Which family gives the best accuracy?

UWB, in well-installed environments. The trade-off is that UWB requires dedicated anchors across every area being served, which sets a cost floor that does not suit very large public buildings where most users carry an ordinary phone. Visual positioning can be similarly accurate in feature-rich spaces while the camera is open. Signal-pattern positioning gives few-metre accuracy that is sufficient for navigation and analytics across very large estates.

Does Ariadne use cameras for positioning or counting?

No. Ariadne counts with Hybrid Fusion: Time-of-Flight depth sensing plus patented phone signal sensing, never cameras. Time-of-Flight captures geometry rather than images, and signal sensing captures no MAC address by default, so the measurement involves no video, no faces, and no biometric data.

Does Ariadne need BLE beacons installed in the building?

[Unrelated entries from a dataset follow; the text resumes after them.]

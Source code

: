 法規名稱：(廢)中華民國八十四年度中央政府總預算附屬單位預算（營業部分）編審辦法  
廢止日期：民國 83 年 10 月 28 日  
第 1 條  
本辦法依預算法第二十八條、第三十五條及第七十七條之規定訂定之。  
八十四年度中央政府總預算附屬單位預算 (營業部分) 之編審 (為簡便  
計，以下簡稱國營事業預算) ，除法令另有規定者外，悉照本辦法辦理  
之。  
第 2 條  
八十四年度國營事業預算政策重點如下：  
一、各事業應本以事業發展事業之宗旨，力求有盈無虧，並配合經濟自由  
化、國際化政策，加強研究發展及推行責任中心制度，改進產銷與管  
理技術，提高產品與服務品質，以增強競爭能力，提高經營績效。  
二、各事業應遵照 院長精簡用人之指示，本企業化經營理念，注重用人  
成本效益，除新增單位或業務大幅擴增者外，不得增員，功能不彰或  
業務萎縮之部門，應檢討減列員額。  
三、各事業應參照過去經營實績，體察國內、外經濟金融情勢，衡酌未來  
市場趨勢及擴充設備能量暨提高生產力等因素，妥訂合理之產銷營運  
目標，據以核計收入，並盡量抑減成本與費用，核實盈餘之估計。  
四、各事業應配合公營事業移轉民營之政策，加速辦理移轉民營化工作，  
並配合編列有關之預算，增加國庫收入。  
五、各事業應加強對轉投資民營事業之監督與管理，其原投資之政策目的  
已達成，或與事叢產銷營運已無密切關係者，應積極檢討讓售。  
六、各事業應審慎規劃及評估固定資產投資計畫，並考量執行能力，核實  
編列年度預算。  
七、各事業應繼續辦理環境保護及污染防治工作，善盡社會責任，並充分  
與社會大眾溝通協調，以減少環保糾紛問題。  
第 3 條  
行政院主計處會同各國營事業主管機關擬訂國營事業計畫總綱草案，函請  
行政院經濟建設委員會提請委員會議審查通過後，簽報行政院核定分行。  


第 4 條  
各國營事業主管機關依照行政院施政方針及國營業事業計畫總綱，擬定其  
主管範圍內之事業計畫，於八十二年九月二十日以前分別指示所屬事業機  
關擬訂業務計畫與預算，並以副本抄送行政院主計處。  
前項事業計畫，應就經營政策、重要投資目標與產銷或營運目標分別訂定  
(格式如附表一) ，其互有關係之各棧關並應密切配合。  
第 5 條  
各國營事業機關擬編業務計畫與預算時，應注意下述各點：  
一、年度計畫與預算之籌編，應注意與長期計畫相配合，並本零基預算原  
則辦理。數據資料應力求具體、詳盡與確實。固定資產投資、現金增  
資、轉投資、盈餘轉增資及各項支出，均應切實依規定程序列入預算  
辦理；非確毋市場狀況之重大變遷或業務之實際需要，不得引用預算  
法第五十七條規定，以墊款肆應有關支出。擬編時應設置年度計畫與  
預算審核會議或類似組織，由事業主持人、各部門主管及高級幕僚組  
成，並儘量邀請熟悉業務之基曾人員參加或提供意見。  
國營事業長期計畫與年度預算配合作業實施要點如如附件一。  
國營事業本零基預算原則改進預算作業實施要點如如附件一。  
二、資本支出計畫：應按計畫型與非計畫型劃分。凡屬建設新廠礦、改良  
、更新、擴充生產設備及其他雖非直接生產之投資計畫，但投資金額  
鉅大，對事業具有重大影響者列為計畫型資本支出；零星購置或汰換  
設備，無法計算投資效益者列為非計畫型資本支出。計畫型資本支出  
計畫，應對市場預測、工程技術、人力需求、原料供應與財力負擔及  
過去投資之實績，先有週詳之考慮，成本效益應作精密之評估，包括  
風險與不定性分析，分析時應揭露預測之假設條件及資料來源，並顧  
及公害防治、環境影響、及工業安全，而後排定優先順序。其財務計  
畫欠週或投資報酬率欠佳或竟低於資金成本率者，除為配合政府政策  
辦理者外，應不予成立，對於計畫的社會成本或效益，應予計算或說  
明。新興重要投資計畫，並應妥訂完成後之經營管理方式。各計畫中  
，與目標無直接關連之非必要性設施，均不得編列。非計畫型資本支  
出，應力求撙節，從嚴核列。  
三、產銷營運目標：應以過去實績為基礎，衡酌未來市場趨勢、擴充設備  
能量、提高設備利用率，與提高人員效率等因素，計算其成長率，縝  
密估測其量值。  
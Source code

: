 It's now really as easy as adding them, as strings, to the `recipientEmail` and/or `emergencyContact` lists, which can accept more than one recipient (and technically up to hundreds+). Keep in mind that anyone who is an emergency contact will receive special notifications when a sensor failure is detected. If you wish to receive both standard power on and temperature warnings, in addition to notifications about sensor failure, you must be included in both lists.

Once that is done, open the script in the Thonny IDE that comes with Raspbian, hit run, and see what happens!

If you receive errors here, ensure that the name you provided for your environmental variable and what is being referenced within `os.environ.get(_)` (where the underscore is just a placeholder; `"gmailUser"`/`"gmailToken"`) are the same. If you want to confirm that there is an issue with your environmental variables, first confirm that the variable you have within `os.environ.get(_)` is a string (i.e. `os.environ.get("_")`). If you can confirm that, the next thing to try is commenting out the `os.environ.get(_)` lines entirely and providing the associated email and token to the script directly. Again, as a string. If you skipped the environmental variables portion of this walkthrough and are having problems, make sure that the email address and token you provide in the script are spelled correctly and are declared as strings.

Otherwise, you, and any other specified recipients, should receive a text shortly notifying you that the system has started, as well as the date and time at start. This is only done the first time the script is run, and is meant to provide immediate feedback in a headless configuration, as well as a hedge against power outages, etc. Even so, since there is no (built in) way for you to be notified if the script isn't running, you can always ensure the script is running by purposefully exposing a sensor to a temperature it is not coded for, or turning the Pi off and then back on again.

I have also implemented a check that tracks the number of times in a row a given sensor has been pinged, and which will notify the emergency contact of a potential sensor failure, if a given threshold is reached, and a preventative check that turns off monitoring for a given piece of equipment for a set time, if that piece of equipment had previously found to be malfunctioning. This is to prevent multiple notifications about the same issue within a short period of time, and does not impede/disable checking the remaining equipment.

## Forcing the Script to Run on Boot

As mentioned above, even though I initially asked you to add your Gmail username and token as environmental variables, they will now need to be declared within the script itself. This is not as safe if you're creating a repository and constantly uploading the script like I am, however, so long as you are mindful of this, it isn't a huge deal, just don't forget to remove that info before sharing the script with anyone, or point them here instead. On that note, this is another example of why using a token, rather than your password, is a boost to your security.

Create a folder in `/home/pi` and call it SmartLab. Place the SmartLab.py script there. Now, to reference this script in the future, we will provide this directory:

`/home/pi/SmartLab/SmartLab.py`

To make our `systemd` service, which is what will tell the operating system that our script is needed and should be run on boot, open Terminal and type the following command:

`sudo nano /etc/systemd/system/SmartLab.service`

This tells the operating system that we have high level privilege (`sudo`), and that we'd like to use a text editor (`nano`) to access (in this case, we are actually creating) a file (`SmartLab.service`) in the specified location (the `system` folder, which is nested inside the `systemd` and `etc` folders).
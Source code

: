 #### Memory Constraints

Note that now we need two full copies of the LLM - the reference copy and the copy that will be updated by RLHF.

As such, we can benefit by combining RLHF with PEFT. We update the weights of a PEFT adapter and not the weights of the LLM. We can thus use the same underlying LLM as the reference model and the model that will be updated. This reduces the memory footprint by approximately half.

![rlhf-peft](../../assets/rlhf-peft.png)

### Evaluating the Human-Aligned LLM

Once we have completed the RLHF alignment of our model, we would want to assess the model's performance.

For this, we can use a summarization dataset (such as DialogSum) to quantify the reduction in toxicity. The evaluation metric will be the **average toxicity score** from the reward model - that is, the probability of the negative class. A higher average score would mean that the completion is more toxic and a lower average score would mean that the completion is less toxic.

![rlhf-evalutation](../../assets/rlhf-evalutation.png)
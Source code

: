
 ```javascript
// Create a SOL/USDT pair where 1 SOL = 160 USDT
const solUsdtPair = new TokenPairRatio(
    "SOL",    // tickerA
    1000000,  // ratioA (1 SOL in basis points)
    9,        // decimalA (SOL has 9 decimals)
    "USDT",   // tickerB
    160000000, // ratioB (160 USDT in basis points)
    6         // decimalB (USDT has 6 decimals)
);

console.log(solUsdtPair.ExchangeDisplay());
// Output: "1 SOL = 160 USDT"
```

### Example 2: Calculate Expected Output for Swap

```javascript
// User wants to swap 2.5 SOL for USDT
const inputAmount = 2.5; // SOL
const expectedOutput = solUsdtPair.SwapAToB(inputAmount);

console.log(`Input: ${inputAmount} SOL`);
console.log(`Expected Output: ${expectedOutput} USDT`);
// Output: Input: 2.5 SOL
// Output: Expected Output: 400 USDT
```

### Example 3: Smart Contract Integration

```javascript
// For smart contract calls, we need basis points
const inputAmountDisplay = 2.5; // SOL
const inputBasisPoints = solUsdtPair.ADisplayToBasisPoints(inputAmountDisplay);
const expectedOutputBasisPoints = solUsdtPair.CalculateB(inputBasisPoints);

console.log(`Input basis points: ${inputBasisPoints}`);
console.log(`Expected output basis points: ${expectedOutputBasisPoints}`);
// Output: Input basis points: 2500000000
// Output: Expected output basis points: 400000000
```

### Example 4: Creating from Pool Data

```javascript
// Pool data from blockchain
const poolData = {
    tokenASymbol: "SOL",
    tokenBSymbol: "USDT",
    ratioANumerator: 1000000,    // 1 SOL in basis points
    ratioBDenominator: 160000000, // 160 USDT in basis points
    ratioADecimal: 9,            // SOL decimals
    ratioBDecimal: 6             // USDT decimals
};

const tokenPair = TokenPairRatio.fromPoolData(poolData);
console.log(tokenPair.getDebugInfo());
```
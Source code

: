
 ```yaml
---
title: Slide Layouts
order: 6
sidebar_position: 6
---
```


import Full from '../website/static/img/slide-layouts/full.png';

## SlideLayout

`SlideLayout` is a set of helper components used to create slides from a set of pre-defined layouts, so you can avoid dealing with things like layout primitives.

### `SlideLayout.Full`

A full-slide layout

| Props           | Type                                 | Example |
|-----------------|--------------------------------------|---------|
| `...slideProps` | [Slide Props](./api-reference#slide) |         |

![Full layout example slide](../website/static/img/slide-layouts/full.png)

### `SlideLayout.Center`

No. The Ariadne positioning approach uses Wi-Fi plus BLE signal-pattern positioning with map matching, which does not require a network of installed BLE beacons. Buildings that already have BLE beacons for other reasons can keep them, but they are not a prerequisite for navigation.

Can these families be combined?

Flat vector infographic comparing BLE, UWB, Visual, and Wi-Fi+BLE indoor positioning technologies with icons and a simple acc

Yes, and in practice large venues often do. Signal-pattern positioning can carry the general indoor navigation experience for any visitor, while UWB handles a specific high-accuracy use case in a defined area, and BLE proximity drives a few targeted triggers at exhibits or gates. The point of comparing the families is to put each one where its strengths line up with the job, rather than treating one as a single answer to every indoor location question.